- _WHAT THE TASK ASKS_: Transcribe word for word the lines below from the line with "- HTTP/1.x 报文有⼀些性能上的缺点：" through the line with "- HTTP/2 是⼆进制协议而不是文本协议。不再可读，也不可无障碍的手动创建，改善的优化技术现在可被实施。", ends included.

Plain-text document sources:
=== Section Start ===

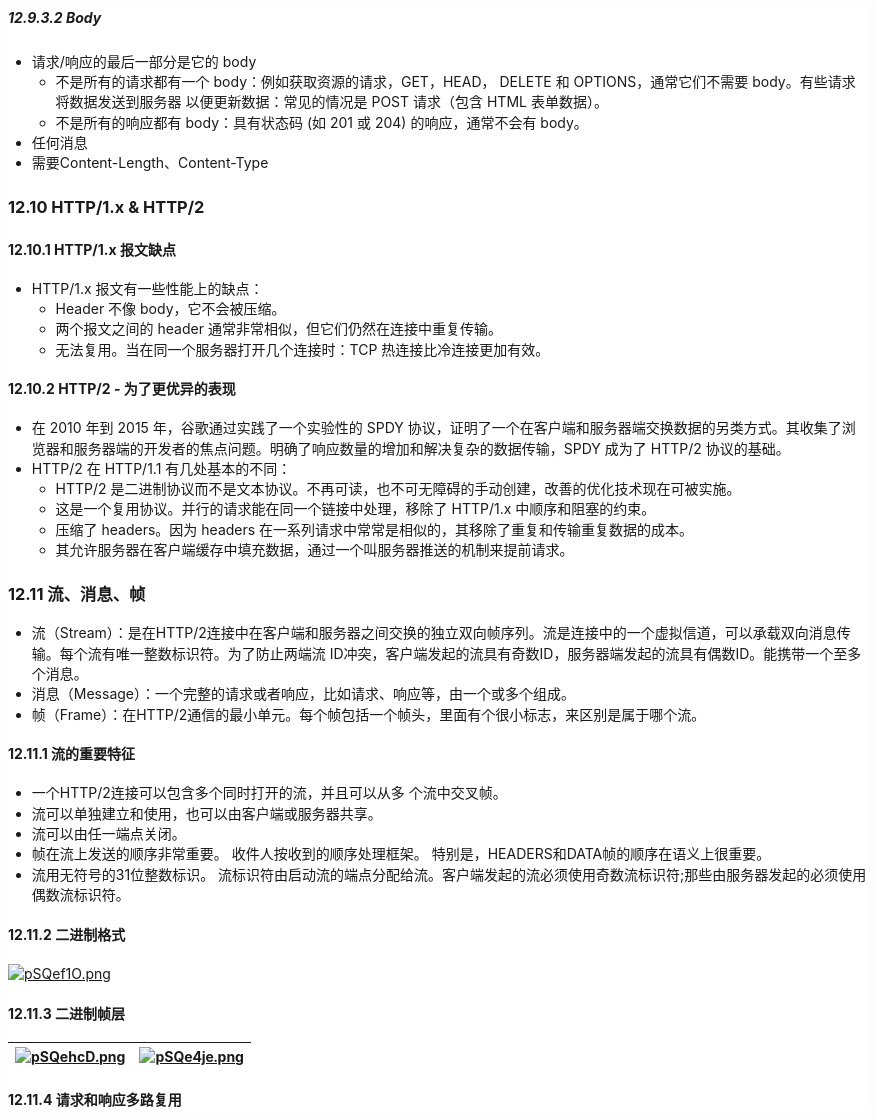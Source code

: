 </table>

##### 12.9.3.2 Body

- 请求/响应的最后一部分是它的 body
  - 不是所有的请求都有⼀个 body：例如获取资源的请求，GET，HEAD， DELETE 和 OPTIONS，通常它们不需要 body。有些请求将数据发送到服务器 以便更新数据：常见的情况是 POST 请求（包含 HTML 表单数据）。
  - 不是所有的响应都有 body：具有状态码 (如 201 或 204) 的响应，通常不会有 body。
- 任何消息
- 需要Content-Length、Content-Type

### 12.10 HTTP/1.x  &  HTTP/2

#### 12.10.1 HTTP/1.x 报文缺点

- HTTP/1.x 报文有⼀些性能上的缺点：
  - Header 不像 body，它不会被压缩。
  - 两个报文之间的 header 通常非常相似，但它们仍然在连接中重复传输。
  - 无法复用。当在同⼀个服务器打开几个连接时：TCP 热连接比冷连接更加有效。

#### 12.10.2 HTTP/2 - 为了更优异的表现

- 在 2010 年到 2015 年，谷歌通过实践了⼀个实验性的 SPDY 协议，证明了⼀个在客户端和服务器端交换数据的另类方式。其收集了浏览器和服务器端的开发者的焦点问题。明确了响应数量的增加和解决复杂的数据传输，SPDY 成为了 HTTP/2 协议的基础。
- HTTP/2 在 HTTP/1.1 有几处基本的不同：
  - HTTP/2 是⼆进制协议而不是文本协议。不再可读，也不可无障碍的手动创建，改善的优化技术现在可被实施。
  - 这是⼀个复用协议。并行的请求能在同⼀个链接中处理，移除了 HTTP/1.x 中顺序和阻塞的约束。
  - 压缩了 headers。因为 headers 在⼀系列请求中常常是相似的，其移除了重复和传输重复数据的成本。
  - 其允许服务器在客户端缓存中填充数据，通过⼀个叫服务器推送的机制来提前请求。

### 12.11 流、消息、帧

- 流（Stream）：是在HTTP/2连接中在客户端和服务器之间交换的独立双向帧序列。流是连接中的⼀个虚拟信道，可以承载双向消息传输。每个流有唯⼀整数标识符。为了防止两端流 ID冲突，客户端发起的流具有奇数ID，服务器端发起的流具有偶数ID。能携带⼀个至多个消息。
- 消息（Message）：⼀个完整的请求或者响应，比如请求、响应等，由⼀个或多个组成。
- 帧（Frame）：在HTTP/2通信的最小单元。每个帧包括⼀个帧头，里面有个很小标志，来区别是属于哪个流。

#### 12.11.1 流的重要特征

- ⼀个HTTP/2连接可以包含多个同时打开的流，并且可以从多 个流中交叉帧。
- 流可以单独建立和使用，也可以由客户端或服务器共享。
- 流可以由任⼀端点关闭。
- 帧在流上发送的顺序非常重要。 收件⼈按收到的顺序处理框架。 特别是，HEADERS和DATA帧的顺序在语义上很重要。
- 流用无符号的31位整数标识。 流标识符由启动流的端点分配给流。客户端发起的流必须使用奇数流标识符;那些由服务器发起的必须使用偶数流标识符。

#### 12.11.2 二进制格式

[![pSQef1O.png](https://s1.ax1x.com/2023/01/15/pSQef1O.png)](https://imgse.com/i/pSQef1O)

#### 12.11.3 二进制帧层

| [![pSQehcD.png](https://s1.ax1x.com/2023/01/15/pSQehcD.png)](https://imgse.com/i/pSQehcD) | [![pSQe4je.png](https://s1.ax1x.com/2023/01/15/pSQe4je.png)](https://imgse.com/i/pSQe4je) |
| ------------------------------------------------------------ | ------------------------------------------------------------ |

#### 12.11.4 请求和响应多路复用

=== Section End ===

- _ANSWER SPACE_:
- HTTP/1.x 报文有⼀些性能上的缺点：
  - Header 不像 body，它不会被压缩。
  - 两个报文之间的 header 通常非常相似，但它们仍然在连接中重复传输。
  - 无法复用。当在同⼀个服务器打开几个连接时：TCP 热连接比冷连接更加有效。

#### 12.10.2 HTTP/2 - 为了更优异的表现

- 在 2010 年到 2015 年，谷歌通过实践了⼀个实验性的 SPDY 协议，证明了⼀个在客户端和服务器端交换数据的另类方式。其收集了浏览器和服务器端的开发者的焦点问题。明确了响应数量的增加和解决复杂的数据传输，SPDY 成为了 HTTP/2 协议的基础。
- HTTP/2 在 HTTP/1.1 有几处基本的不同：
  - HTTP/2 是⼆进制协议而不是文本协议。不再可读，也不可无障碍的手动创建，改善的优化技术现在可被实施。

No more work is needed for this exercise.